# Gypsy Nirvana - White Widow



## THE BROTHER'S GRUNT

*If we were to describe White Widow in one word it would have to be KILLER. This is without a doubt the best weed we have ever smoked and we have smoked alot of weed. This is another strain that is easy to grow but can be a bit touchy when it comes to nutes and reacts well to LST, topping, and cloning. The smoke is strong with a hashy taste. The buds are just covered in trichromes. One bong rip and your lungs expand like they are coming out of your chest.   Two bong rips and your wanting more.   By the third bong rip your wondering why you did the second.   This is some great smoke and we highly recommend it to all who haven't tried it. *


----------



## skunk

i would have to agree with you bg, i know exacly what you talking about when you say lungs exspand and when i take 1 hit its ussually time to quit for me .


----------



## skunk

ps i didnt even order the seeds from nirvana they were handme down seeds from a good friend and also were started at f-3 s. i will have to order some f-1 s 1 of these days and just keep a mother for cloning  or cross breed 1 time and get as many f-2 s as possible.  but i agree with you on being the best and so does a few old timey friends thats been smoking weed since early 1960s .


----------



## chronicman

how long was your flower time


----------



## skunk

whos mine or tbg, mine  i ussually let flower for 10 weeks but its ussually ready by the 8th week into the 9th.


----------



## Nathan

beautiful, I've wanted to try and grow white widow for some time now.


----------



## flipmode

oh trust me ive only delt with white  widow from botique i was meaning ask u what was ur favoirte becuase uv experimenten .i like it for its sugar its amount get huge buds and good female rate for feminized ordering some now


----------



## leelow

how tall or how short can they be kept, natuaraly, without lst/ scrog


----------



## skunk

my outdoor ww on got 5 feet. my indoors if vegged for 2 months and then flowered for 2 months ussually 3 in a half feet.  which im generally speaking of my own soil ,,ferts,, ect  you and other of our forum member may vary but i dont think a whole lot because of it being a short to medium height strain in the first place. but if you want it shorter or taller  it would mostly depend on lengh of vegging time which you can adjust according to your enviroment .


----------



## THE BROTHER'S GRUNT

*Yup i think ours got about 3 feet tall indoors. *


----------



## Droster

I want that BUD to have my babies lol j/k


----------



## KID

Has anyone tried the Dutch Passion version of this beautiful flower??Just got some beabs,and will give my own report in a few months


----------



## Grownothing

I have some white widow and white rhino from nirvana which I am gonna try out as soon as I can get my grow up and running.


----------



## g-13

tbg im growing ww right now and i ran plain ph'd water for 3 days then half nutes for 3 more days then full blast nutes then they just blew up they love the nutes, im using gh 3 part flora nutes


----------



## dmack

This is definatly a future plant that im going to grow. Looks yummy yum yum


----------



## allgrownup

I've got my seeds.  actually a few months back!  goin to hold off on the grow tho as this is one i want to keep continuous.  i may be moving and don't want to start until i'm settled.

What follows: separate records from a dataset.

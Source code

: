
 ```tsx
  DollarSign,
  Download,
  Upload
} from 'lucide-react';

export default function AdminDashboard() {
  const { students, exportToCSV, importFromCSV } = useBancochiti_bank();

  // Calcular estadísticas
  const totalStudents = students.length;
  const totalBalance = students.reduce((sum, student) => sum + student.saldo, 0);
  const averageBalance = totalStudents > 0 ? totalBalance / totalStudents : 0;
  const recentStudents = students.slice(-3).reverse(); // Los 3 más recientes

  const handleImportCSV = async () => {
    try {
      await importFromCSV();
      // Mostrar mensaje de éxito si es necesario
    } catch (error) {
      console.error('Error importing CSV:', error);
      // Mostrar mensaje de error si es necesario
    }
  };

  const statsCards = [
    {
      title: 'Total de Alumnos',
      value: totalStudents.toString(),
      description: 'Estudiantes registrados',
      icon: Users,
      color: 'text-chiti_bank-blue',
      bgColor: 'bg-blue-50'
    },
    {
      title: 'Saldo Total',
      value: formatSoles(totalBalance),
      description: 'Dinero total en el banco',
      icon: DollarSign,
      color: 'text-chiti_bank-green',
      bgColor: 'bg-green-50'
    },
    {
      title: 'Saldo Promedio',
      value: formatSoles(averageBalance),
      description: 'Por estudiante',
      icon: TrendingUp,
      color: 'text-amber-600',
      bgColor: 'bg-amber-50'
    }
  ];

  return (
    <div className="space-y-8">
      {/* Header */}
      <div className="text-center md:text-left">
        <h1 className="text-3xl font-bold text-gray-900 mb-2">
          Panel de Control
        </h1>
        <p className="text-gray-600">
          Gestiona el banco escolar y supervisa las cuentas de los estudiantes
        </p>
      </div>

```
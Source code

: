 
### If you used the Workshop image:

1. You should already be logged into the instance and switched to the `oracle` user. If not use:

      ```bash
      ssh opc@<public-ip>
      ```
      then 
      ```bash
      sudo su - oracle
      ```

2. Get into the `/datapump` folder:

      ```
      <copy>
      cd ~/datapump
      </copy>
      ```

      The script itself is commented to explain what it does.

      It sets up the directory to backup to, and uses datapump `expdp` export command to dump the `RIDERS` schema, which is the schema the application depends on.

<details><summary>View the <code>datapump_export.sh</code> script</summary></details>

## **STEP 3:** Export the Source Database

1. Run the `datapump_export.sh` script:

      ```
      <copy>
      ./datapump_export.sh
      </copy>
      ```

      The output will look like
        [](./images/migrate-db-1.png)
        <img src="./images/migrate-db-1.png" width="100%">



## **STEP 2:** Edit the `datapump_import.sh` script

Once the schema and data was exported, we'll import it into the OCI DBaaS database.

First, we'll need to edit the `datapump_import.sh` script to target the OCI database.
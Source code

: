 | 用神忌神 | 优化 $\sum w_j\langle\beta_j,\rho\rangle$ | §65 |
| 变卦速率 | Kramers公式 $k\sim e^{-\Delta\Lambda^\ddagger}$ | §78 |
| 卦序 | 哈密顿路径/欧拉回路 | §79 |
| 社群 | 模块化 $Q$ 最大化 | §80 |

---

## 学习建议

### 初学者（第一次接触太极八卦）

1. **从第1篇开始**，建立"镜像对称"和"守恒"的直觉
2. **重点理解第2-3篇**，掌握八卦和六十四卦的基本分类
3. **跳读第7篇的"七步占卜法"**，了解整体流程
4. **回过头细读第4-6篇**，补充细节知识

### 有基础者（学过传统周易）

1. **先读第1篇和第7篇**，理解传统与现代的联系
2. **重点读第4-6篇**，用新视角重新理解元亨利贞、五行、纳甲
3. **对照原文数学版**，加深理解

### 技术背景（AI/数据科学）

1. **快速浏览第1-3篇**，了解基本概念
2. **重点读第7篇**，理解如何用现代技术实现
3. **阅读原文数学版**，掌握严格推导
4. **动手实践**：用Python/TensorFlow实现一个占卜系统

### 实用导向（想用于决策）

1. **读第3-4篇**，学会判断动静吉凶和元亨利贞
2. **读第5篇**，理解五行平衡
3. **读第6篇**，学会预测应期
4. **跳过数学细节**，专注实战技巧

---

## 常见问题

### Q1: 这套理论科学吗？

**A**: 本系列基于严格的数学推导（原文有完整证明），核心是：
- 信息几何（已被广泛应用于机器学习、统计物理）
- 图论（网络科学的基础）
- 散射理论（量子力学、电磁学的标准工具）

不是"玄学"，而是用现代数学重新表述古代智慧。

how long will my Nirvana WW seeds be good for in a cool dark place?  anyone keep these stored?  TBG, how long did you have yours before growing out?

thx


----------



## THE BROTHER'S GRUNT

*Well our beans are almost 2 years old and were still getting great results. 100 % germination rate.  *


			
				allgrownup said:
			
		

> I've got my seeds. actually a few months back! goin to hold off on the grow tho as this is one i want to keep continuous. i may be moving and don't want to start until i'm settled.
> 
> how long will my Nirvana WW seeds be good for in a cool dark place? anyone keep these stored? TBG, how long did you have yours before growing out?
> 
> thx


----------



## Type_S150

THE BROTHER'S GRUNT said:
			
		

> *Yup i think ours got about 3 feet tall indoors. *


What kind of dry yields were you pulling off the plant?


----------



## THE BROTHER'S GRUNT

*Damn i can't even remember. I would have to say atleast 1/2 to 1 oz. per plant because that's what we usually get from clones. *


			
				Type_S150 said:
			
		

> What kind of dry yields were you pulling off the plant?


----------



## Type_S150

THE BROTHER'S GRUNT said:
			
		

> *Damn i can't even remember. I would have to say atleast 1/2 to 1 oz. per plant because that's what we usually get from clones. *


cool, thanks. Just wanted to know what to expect.


----------



## johnny_bravo

is ww very hard to clone??


----------



## THE BROTHER'S GRUNT

*We found that she clones real easy. Took many clones in the past with no problems.  *


			
				johnny_bravo said:
			
		

> is ww very hard to clone??


----------



## masterblaster26

how long do you flower the nirvana white widow? I know its 8 - 10 weeks but i was wondering if it really is done by 8 weeks or if you need to go the full 10


----------



## THE BROTHER'S GRUNT

*She is more of a 10 week strain. Those 2 weeks make a big difference.  *


			
				masterblaster26 said:
			
		

> how long do you flower the nirvana white widow? I know its 8 - 10 weeks but i was wondering if it really is done by 8 weeks or if you need to go the full 10


----------



## nickname

Just for clarififcation, white widow from nirvana is not an f1 its an f2.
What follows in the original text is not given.